# Plain-text document sources
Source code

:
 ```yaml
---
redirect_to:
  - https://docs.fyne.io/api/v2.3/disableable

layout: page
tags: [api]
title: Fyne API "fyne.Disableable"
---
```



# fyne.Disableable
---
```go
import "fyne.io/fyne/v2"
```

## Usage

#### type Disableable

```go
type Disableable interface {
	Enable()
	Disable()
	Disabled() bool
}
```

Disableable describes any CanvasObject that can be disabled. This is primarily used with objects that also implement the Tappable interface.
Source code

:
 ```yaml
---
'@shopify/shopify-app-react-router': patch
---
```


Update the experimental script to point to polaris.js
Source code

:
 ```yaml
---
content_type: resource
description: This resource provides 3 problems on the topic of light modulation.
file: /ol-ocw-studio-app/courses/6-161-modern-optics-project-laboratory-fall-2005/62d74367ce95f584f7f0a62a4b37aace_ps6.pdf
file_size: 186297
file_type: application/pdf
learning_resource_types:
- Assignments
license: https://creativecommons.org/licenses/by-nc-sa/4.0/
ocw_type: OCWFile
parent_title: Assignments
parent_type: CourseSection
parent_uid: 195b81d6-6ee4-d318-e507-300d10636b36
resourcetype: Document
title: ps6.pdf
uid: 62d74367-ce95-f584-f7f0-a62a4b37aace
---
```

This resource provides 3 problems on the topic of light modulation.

# Requirement
Look through the entries above and list every line containing "light".

# Your response
description: This resource provides 3 problems on the topic of light modulation.
This resource provides 3 problems on the topic of light modulation.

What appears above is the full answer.